Deka-Chefvolkswirt Ulrich Kater
Inflation verunsichert Notenbanker

Ulrich Kater ist Chefvolkswirt der Dekabank. Foto: Dekabank
Steigt die Inflation weiter oder fällt sie im kommenden Jahr wieder unter die 2-Prozent-Marke? Diese Frage treibt Zentralbanker weltweit um. Kein Wunder: Ihre Geldpolitik steht vor einer entscheidenden Wende. Ein Gastbeitrag Deka-Chefvolkswirt Ulrich Kater.
In Zentralbanken nimmt die Unsicherheit zu.

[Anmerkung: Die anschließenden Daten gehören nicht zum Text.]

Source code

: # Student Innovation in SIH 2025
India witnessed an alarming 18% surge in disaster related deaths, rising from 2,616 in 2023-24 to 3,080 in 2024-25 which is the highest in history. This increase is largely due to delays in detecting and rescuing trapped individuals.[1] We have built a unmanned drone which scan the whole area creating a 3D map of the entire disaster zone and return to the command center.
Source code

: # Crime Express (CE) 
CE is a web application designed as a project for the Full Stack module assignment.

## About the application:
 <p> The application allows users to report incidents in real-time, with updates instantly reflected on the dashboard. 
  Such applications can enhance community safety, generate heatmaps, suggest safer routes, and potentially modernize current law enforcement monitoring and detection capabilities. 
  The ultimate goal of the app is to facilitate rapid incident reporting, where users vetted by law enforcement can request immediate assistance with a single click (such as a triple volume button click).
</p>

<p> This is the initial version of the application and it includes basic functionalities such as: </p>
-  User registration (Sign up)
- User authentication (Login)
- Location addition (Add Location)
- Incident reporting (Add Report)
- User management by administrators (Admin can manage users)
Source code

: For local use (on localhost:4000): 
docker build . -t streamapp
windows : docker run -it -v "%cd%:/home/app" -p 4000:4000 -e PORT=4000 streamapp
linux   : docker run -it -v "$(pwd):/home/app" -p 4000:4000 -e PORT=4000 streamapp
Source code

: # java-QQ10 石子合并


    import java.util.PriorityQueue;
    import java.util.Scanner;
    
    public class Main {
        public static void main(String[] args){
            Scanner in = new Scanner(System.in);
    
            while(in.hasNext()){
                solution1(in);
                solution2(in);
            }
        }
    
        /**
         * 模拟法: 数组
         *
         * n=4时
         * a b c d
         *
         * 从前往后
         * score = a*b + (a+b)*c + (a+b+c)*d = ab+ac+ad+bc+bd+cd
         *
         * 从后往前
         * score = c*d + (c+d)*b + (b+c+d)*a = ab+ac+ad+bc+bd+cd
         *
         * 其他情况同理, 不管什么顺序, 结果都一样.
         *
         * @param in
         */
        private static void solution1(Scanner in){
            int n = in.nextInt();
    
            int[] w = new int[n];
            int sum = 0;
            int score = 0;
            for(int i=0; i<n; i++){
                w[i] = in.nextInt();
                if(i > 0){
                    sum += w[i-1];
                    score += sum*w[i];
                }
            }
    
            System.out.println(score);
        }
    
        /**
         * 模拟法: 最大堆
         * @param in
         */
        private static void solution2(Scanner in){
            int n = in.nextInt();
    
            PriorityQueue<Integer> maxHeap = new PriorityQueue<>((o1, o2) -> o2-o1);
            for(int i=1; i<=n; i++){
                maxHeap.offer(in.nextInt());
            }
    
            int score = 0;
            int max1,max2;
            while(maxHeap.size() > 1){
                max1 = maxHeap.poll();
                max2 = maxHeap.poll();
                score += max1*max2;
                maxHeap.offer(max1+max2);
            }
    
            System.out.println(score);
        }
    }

In den USA beschließt die Federal Reserve (Fed) den sofortigen Ausstieg aus den Wertpapierkäufen mit Ausblick auf eine steile Anpassung der Leitzinsen in den Jahren 2022 und 2023. Gleichzeitig beschwichtigt Notenbankchef Jerome Powell, dass die gegenwärtigen Preissteigerungen nur vorübergehend seien.
Im Vereinigten Königreich bereitet Zentralbank-Gouverneur Andrew Bailey die Märkte in klassischer Manier auf Notfall-Zinsmaßahmen im November vor, denn nicht nur die Teuerungsrate sei zu hoch, auch die Inflationserwartungen seien inzwischen deutlich gestiegen. Bei der Abstimmung im geldpolitischen Komitee wiederum stimmt er gegen eine Maßnahme....
Märkte bewegen Aktien, Zinsen, Politik. Und Menschen. Deshalb präsentieren wir dir hier die bedeutendsten Analysen und Thesen von Top-Ökonomen - gebündelt und übersichtlich. Führende Volkswirte und Unternehmensstrategen gehen den wichtigen wirtschaftlichen Entwicklungen clever und zuweilen kontrovers auf den Grund.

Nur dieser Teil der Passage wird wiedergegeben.